Donald Trump on Wednesday answered a question from a reporter representing TruNews, a media outlet run by a Christian preacher that promotes oddball conspiracy theories such as lizard people and satanic cannibals.

As Gizmodo reports, during Trump’s Wednesday press conference, a reporter identifying himself as Edward Szall said he was from TruNews, and asked the president a question about the Israel/Palestine conflict. Trump answered the question and then moved on.

Here’s the problem: though having a syllable in its name that sounds like the word “true,” TruNews is anything but. That is unless you genuinely believe that devil-worshiping lizard people are real. And Trump, who once refused to answer a question from a CNN journalist, calling them “fake news,” took a question from them.

Calling itself “the world’s leading news source that reports, analyzes, and comments on global events and trends with a conservative, orthodox Christian worldview,” it turns out that the site is run by Rick Wiles, a Florida preacher whose message would embarrass even many Christians.

For example, back in July, Wiles predicted that a coup was coming within 72 hours and that it would result in Donald Trump being decapitated on the White House lawn.

“Be prepared for a shootout in the White House… Be prepared for a leftist mo to tear down the gates, the fence at the White House and to go into the White House and to drag him out with his family and decapitate them on the lawn of the White House.”

That was on July 18; 72 hours later, there had been no coup nor has there been one as of this writing.

In June, Wiles posited that God was planning a race war to punish America for abortion, referring to immigration as a “brown invasion.”

“We’ve already been invaded. We’re already being pushed off the land. It’s already happened. The judgment has been underway for years and we didn’t see it. God is bringing another people in to America and pushing the white Europeans off the land… We have a brown invasion that has come in.

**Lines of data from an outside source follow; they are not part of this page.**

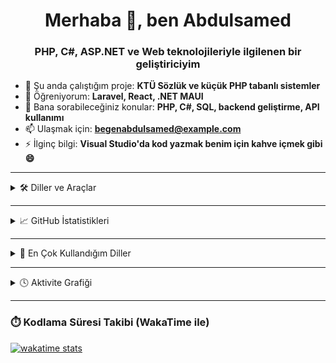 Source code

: <h1 align="center">Merhaba 👋, ben Abdulsamed</h1>
<h3 align="center">PHP, C#, ASP.NET ve Web teknolojileriyle ilgilenen bir geliştiriciyim</h3>

- 🔭 Şu anda çalıştığım proje: **KTÜ Sözlük ve küçük PHP tabanlı sistemler**
- 🌱 Öğreniyorum: **Laravel, React, .NET MAUI**
- 💬 Bana sorabileceğiniz konular: **PHP, C#, SQL, backend geliştirme, API kullanımı**
- 📫 Ulaşmak için: **begenabdulsamed@example.com**
- ⚡ İlginç bilgi: **Visual Studio'da kod yazmak benim için kahve içmek gibi 😄**

---

<details>
  <summary>🛠️ Diller ve Araçlar</summary>

  <p align="left">
    <img src="https://img.shields.io/badge/PHP-777BB4?style=for-the-badge&logo=php&logoColor=white"/>
    <img src="https://img.shields.io/badge/JavaScript-F7DF1E?style=for-the-badge&logo=javascript&logoColor=black"/>
    <img src="https://img.shields.io/badge/ASP.NET-512BD4?style=for-the-badge&logo=.net&logoColor=white"/>
    <img src="https://img.shields.io/badge/SQL-4479A1?style=for-the-badge&logo=postgresql&logoColor=white"/>
    <img src="https://img.shields.io/badge/C%23-239120?style=for-the-badge&logo=c-sharp&logoColor=white"/>
    <img src="https://img.shields.io/badge/C-00599C?style=for-the-badge&logo=c&logoColor=white"/>
  </p>

</details>

---

<details>
  <summary>📈 GitHub İstatistikleri</summary>

  <p align="left">
    <img src="https://github-readme-stats.vercel.app/api?username=BegenAbdulsamed&show_icons=true&theme=github_dark" />
  </p>

</details>

---

<details>
  <summary>🧠 En Çok Kullandığım Diller</summary>

  <p align="left">
    <img src="https://github-readme-stats.vercel.app/api/top-langs/?username=BegenAbdulsamed&layout=compact&theme=github_dark" />
  </p>

</details>

---

<details>
  <summary>🕓 Aktivite Grafiği</summary>

![GitHub Contribution Grid](https://ghchart.rshah.org/BegenAbdulsamed)

</details>

---

### ⏱️ Kodlama Süresi Takibi (WakaTime ile)

[![wakatime stats](https://github-readme-stats.vercel.app/api/wakatime?username=BegenAbdulsamed&theme=github_dark)](https://wakatime.com/@BegenAbdulsamed)
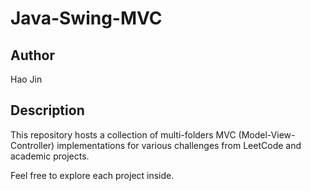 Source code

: # Java-Swing-MVC

## Author

Hao Jin

## Description
This repository hosts a collection of multi-folders MVC (Model-View-Controller) implementations for various challenges from LeetCode and academic projects.

Feel free to explore each project inside. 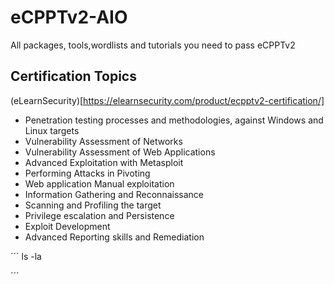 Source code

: # eCPPTv2-AIO
All packages, tools,wordlists and tutorials you need to pass eCPPTv2

## Certification Topics

(eLearnSecurity)[https://elearnsecurity.com/product/ecpptv2-certification/]

- Penetration testing processes and methodologies, against Windows and Linux targets
- Vulnerability Assessment of Networks
- Vulnerability Assessment of Web Applications
- Advanced Exploitation with Metasploit
- Performing Attacks in Pivoting
- Web application Manual exploitation
- Information Gathering and Reconnaissance
- Scanning and Profiling the target
- Privilege escalation and Persistence
- Exploit Development
- Advanced Reporting skills and Remediation

´´´
ls -la

´´´ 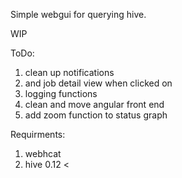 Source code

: Simple webgui for querying hive.

WIP

ToDo:
  1. clean up notifications
  2. and job detail view when clicked on
  3. logging functions
  4. clean and move angular front end
  5. add zoom function to status graph


Requirments:
  1. webhcat
  2. hive 0.12 <
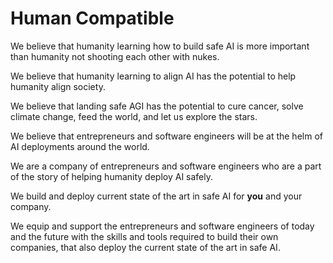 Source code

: # Human Compatible

We believe that humanity learning how to build safe AI is more important than
humanity not shooting each other with nukes.

We believe that humanity learning to align AI has the potential to help
humanity align society.

We believe that landing safe AGI has the potential to cure cancer, solve
climate change, feed the world, and let us explore the stars.

We believe that entrepreneurs and software engineers will be at the helm of AI
deployments around the world.

We are a company of entrepreneurs and software engineers who are a part of the
story of helping humanity deploy AI safely.

We build and deploy current state of the art in safe AI for **you** and your
company.

We equip and support the entrepreneurs and software engineers of today and the
future with the skills and tools required to build their own companies, that
also deploy the current state of the art in safe AI.
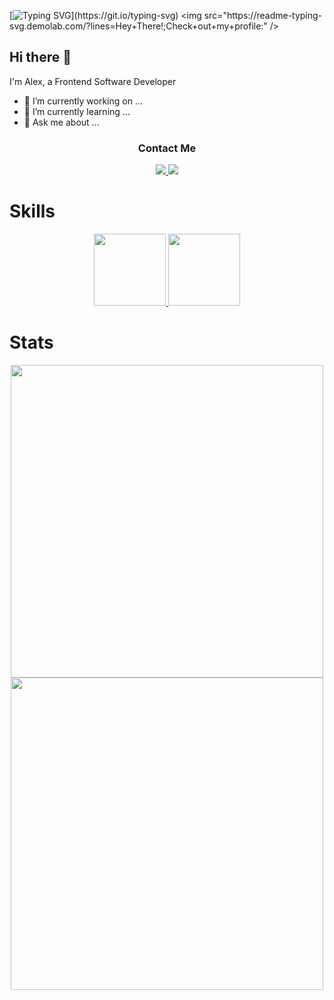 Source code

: [![Typing SVG](https://readme-typing-svg.demolab.com/?lines=Hey+There!;Check+out+my+profile:)](https://git.io/typing-svg)
<img src="https://readme-typing-svg.demolab.com/?lines=Hey+There!;Check+out+my+profile:" />
## Hi there 👋
I'm Alex, a Frontend Software Developer

- 🔭 I’m currently working on ...
- 🌱 I’m currently learning ...
- 💬 Ask me about ...

<div align="center">
  <h3>Contact Me</h3>
  <a href="mailto: acastr13@asu.edu">
    <img src="https://img.shields.io/badge/Gmail-D14836?style=for-the-badge&logo=gmail&logoColor=white" />
  </a>
  
  <a href="https://www.linkedin.com/in/fullstackcastro/">
    <img src="https://img.shields.io/badge/linkedin-%230077B5.svg?style=for-the-badge&logo=linkedin&logoColor=white" />
  </a>
</div>

# Skills
<div align="center">
  <a href="https://skillicons.dev">
    <img src="https://skillicons.dev/icons?i=git,react,javascript,ts,python,nodejs" height="115" />
    <img src="https://skillicons.dev/icons?i=ai,ps,sequelize,flask,mysql,postgres" height="115" />
  </a>
</div>

# Stats
<div href="https://github.com/versayce/github-readme-stats" align="center">
  <img width="500" src="https://github-readme-stats.vercel.app/api?username=versayce&show_icons=true&theme=radical" />
</div>

<div href="https://github.com/versayce/github-readme-stats" align="center">
  <img width="500" src="https://github-readme-stats.vercel.app/api/top-langs/?username=anuraghazra&layout=compact&theme=radical">
</div>

<!--
**Versayce/versayce** is a ✨ _special_ ✨ repository because its `README.md` (this file) appears on your GitHub profile.

Here are some ideas to get you started:

- 🔭 I’m currently working on ...
- 🌱 I’m currently learning ...
- 👯 I’m looking to collaborate on ...
- 🤔 I’m looking for help with ...
- 💬 Ask me about ...
- 📫 How to reach me: ...
- 😄 Pronouns: ...
- ⚡ Fun fact: ...
-->
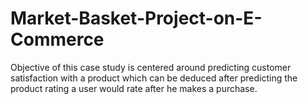 # Market-Basket-Project-on-E-Commerce
Objective of this case study is centered around predicting customer satisfaction with a product which can be deduced after predicting the product rating a user would rate after he makes a purchase.
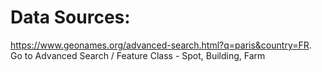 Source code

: 

# Data Sources:
https://www.geonames.org/advanced-search.html?q=paris&country=FR.
Go to Advanced Search / Feature Class - Spot, Building, Farm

This is the land vomiting the people out.”

Jared Holt, a researcher with Right Wing Watch, says that Wiles has “bragged” about his reporters gaining access to the White House press pool. Further, Hold notes that Trump himself has been known to advance some beliefs that could be considered conspiracy theories, such as that Barack Obama wasn’t born in the United States. For this reason, says Holt, it’s “no surprise” that Trump would take a question from a reporter from a conspiracy news site.